2. Don't get mad, get satrad
Satellite radio's signal isn't fading after all. Sirius XM Radio (NASDAQ:SIRI) had nearly as many nuggets of good news in its latest quarterly report as its receivers have channels.
- Sirius XM broke even before debt restructuring charges, surpassing analyst expectations for a small deficit.
- Tacking on 102,295 net subscriber additions during the quarter is huge, especially after shedding listeners during the two previous quarters.
- The number of paying subscribers rose both sequentially and year over year.
- Free cash flow was positive, clocking in at $26.7 million.
- Subscriber acquisition costs fell, from $74 to $69 for each gross addition.
The company also broke from its radio silence. CEO Mel Karmazin had suspended providing any kind of guidance beyond adjusted operating income targets a year ago. Sirius XM is now comfortable in also forecasting that its subscriber count will grow next year.

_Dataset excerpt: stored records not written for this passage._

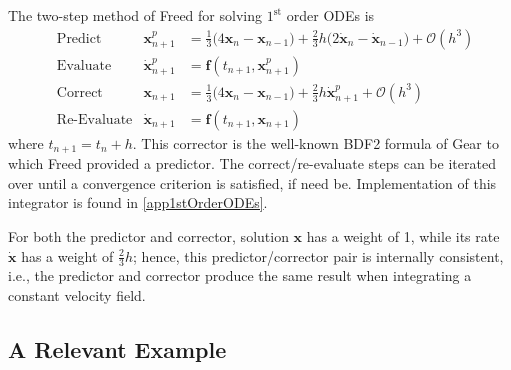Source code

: The two-step method of Freed \cite{Freed17a} for solving $1^{\text{st}}$ order ODEs is
\begin{subequations}
    \label{1stOrderODEs}
    \begin{align}
    \mbox{} & \text{Predict} & 
    \mathbf{x}_{n+1}^p & = \tfrac{1}{3} 
    \bigl( 4 \mathbf{x}_n - \mathbf{x}_{n-1} \bigr) + 
    \tfrac{2}{3} h \bigl( 2 \dot{\mathbf{x}}_n - \dot{\mathbf{x}}_{n-1} 
    \bigr) + \mathcal{O} (h^3)
    \label{1stOrderPredictor} \\
    \mbox{} & \text{Evaluate} & 
    \dot{\mathbf{x}}^p_{n+1} & = \mathbf{f} (t_{n+1} , \mathbf{x}_{n+1}^p) 
    \label{1stOrderEvaluate} \\
    \mbox{} & \text{Correct} &
    \mathbf{x}_{n+1} & = \tfrac{1}{3} 
    \bigl( 4 \mathbf{x}_n - \mathbf{x}_{n-1} \bigr) + 
    \tfrac{2}{3} h \dot{\mathbf{x}}^{p}_{n+1} + \mathcal{O} (h^3)
    \label{1stOrderCorrector} \\
    \mbox{} & \text{Re-Evaluate} & 
    \dot{\mathbf{x}}_{n+1} & = \mathbf{f} (t_{n+1} , \mathbf{x}_{n+1}) 
    \label{1stOrderReEvaluate}
    \end{align}
\end{subequations} 
where $t_{n+1} = t_n + h$.  This corrector is the well-known BDF2 formula of Gear to which Freed provided a predictor.  The correct\slash re-evaluate steps can be iterated over until a convergence criterion is satisfied, if need be.  Implementation of this integrator is found in \ref{app1stOrderODEs}.  

For both the predictor and corrector, solution $\mathbf{x}$ has a weight of 1, while its rate $\dot{\mathbf{x}}$ has a weight of $\tfrac{2}{3} h$; hence, this predictor\slash corrector pair is internally consistent, i.e., the predictor and corrector produce the same result when integrating a constant velocity field.

\subsection{A Relevant Example}

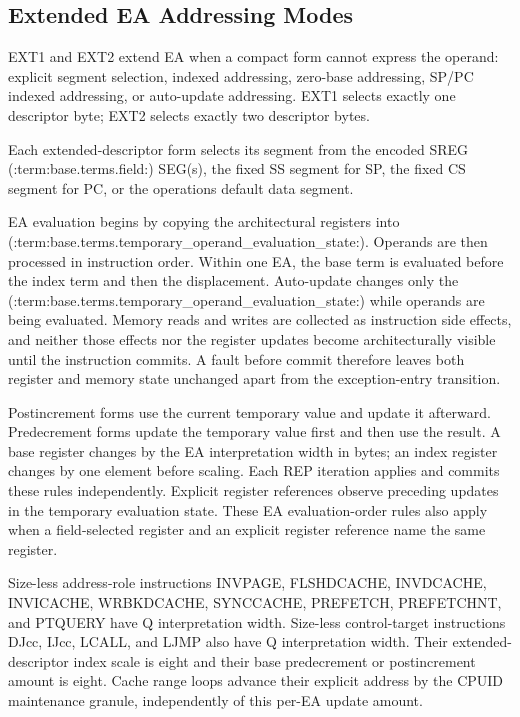 \subsection{Extended EA Addressing Modes}\label{section:extended-ea-addressing}
EXT1 and EXT2 extend EA when a compact form cannot express the operand: explicit segment selection, indexed addressing,
zero-base addressing, SP/PC indexed addressing, or auto-update addressing. EXT1 selects exactly one descriptor byte;
EXT2 selects exactly two descriptor bytes.

Each extended-descriptor form selects its segment from the encoded SREG (:term:base.terms.field:) SEG(s), the fixed SS segment for SP, the fixed CS
segment for PC, or the operation\textquotesingle{}s default data segment.

EA evaluation begins by copying the architectural registers into (:term:base.terms.temporary_operand_evaluation_state:). Operands are
then processed in instruction order. Within one EA, the base term is evaluated before the index term and then the
displacement. Auto-update changes only the (:term:base.terms.temporary_operand_evaluation_state:) while operands are being evaluated. Memory reads and
writes are collected as instruction side effects, and neither those effects nor the register updates become
architecturally visible until the instruction commits. A fault before commit therefore leaves both register and
memory state unchanged apart from the exception-entry transition.

Postincrement forms use the current temporary value and update it afterward. Predecrement forms update the temporary
value first and then use the result. A base register changes by the EA interpretation width in bytes; an index
register changes by one element before scaling. Each REP iteration applies and commits these rules independently.
Explicit register references observe preceding updates in the temporary evaluation state. These EA evaluation-order
rules also apply when a field-selected register and an explicit register reference name the same register.

Size-less address-role instructions INVPAGE, FLSHDCACHE, INVDCACHE, INVICACHE, WRBKDCACHE, SYNCCACHE, PREFETCH,
PREFETCHNT, and PTQUERY have Q interpretation width. Size-less control-target instructions DJcc, IJcc,
LCALL, and LJMP also have Q interpretation width. Their extended-descriptor index scale is eight and their base predecrement or
postincrement amount is eight. Cache range loops advance their explicit address by the CPUID maintenance granule,
independently of this per-EA update amount.

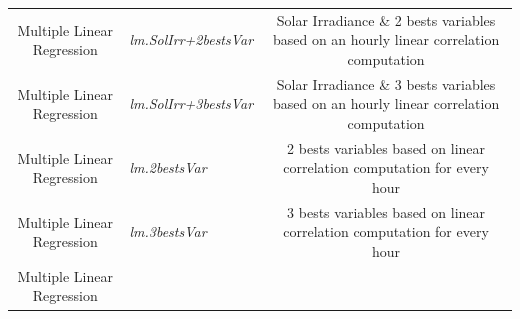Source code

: \documentclass[12pt,twoside]{reedthesis}
\theoremstyle{definition}
\theoremstyle{definition}
\theoremstyle{definition}
\theoremstyle{remark}
\begin{document}
\begin{longtable}[]{@{}clc@{}}
\begin{minipage}[t]{0.18\columnwidth}
Multiple Linear Regression\strut
\end{minipage} & \begin{minipage}[t]{0.21\columnwidth}\raggedright\strut
\emph{lm.SolIrr+2bestsVar}\strut
\end{minipage} & \begin{minipage}[t]{0.52\columnwidth}\centering\strut
Solar Irradiance \& 2 bests variables based on an hourly linear
correlation computation\strut
\end{minipage}\tabularnewline
\begin{minipage}[t]{0.18\columnwidth}\centering\strut
Multiple Linear Regression\strut
\end{minipage} & \begin{minipage}[t]{0.21\columnwidth}\raggedright\strut
\emph{lm.SolIrr+3bestsVar}\strut
\end{minipage} & \begin{minipage}[t]{0.52\columnwidth}\centering\strut
Solar Irradiance \& 3 bests variables based on an hourly linear
correlation computation\strut
\end{minipage}\tabularnewline
\begin{minipage}[t]{0.18\columnwidth}\centering\strut
Multiple Linear Regression\strut
\end{minipage} & \begin{minipage}[t]{0.21\columnwidth}\raggedright\strut
\emph{lm.2bestsVar}\strut
\end{minipage} & \begin{minipage}[t]{0.52\columnwidth}\centering\strut
2 bests variables based on linear correlation computation for every
hour\strut
\end{minipage}\tabularnewline
\begin{minipage}[t]{0.18\columnwidth}\centering\strut
Multiple Linear Regression\strut
\end{minipage} & \begin{minipage}[t]{0.21\columnwidth}\raggedright\strut
\emph{lm.3bestsVar}\strut
\end{minipage} & \begin{minipage}[t]{0.52\columnwidth}\centering\strut
3 bests variables based on linear correlation computation for every
hour\strut
\end{minipage}\tabularnewline
\begin{minipage}[t]{0.18\columnwidth}\centering\strut
Multiple Linear Regression\strut
\end{minipage} & \begin{minipage}[t]{0.21\columnwidth}\raggedright\strut

\end{minipage}
\end{longtable}
\end{document}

I guess you can't spell Karmazin without karma.
3. Come on in, the IPO waters are fine
Debutantes are still welcome down Wall Street, as long as they bring their pedigree papers.
Hyatt Hotels (NYSE:H) and Ancestry.com (NASDAQ:ACOM) went public yesterday, never trading below their IPO prices. The hotelier and the genealogy website closed 12% and 5% higher, respectively.
Only a handful of companies have braved the brutal underwriting environment to go public this year. The key to a successful debut appears to be a recognized brand and some kind of financial momentum to win over the first wave of buyers.
4. A marketing pitch in 140 characters or less
If Twitter isn't ready to monetize its site, leave it to Amazon.com (NASDAQ:AMZN). The world's most popular online retailer is giving its affiliate marketers something to tweet about.
Members of the Amazon Associates program now have a "Share on Twitter" button on every Amazon.com product page. The option immediately creates a Twitter update, complete with a shortened link containing the associate's referral code. In other words, if someone buys an Amazon product from that link through Twitter, the affiliate makes as much as 15% on the sale.
If you thought Twitter was a hotbed for spam before, just imagine how things will get when real money is at stake for clever tweets with actionable links.
I like it. Twitter isn't some national treasure. It's a platform, and Amazon is using it to its financial advantage.
5. I've been working on the railroad
You know what the worst thing is about playing Monopoly with Warren Buffett? The dude keeps buying up all of the railroads.
Berkshire Hathaway (NYSE:BRK-A) (NYSE:BRK-B) is buying rail giant Burlington Northern in a $44 billion deal. It becomes the largest purchase in Berkshire Hathaway history.
Is it a good fit? I'll have to trust Buffett on this. I think the guy is overpaying, but it's hard to second-guess Buffett. He can place a hotel on the "Go to Jail" square unquestioned. However, the reason this move makes it onto this week's list of smart moves is that Buffett is sending a very positive message about the market by stepping in as a buyer after months of rallying equities.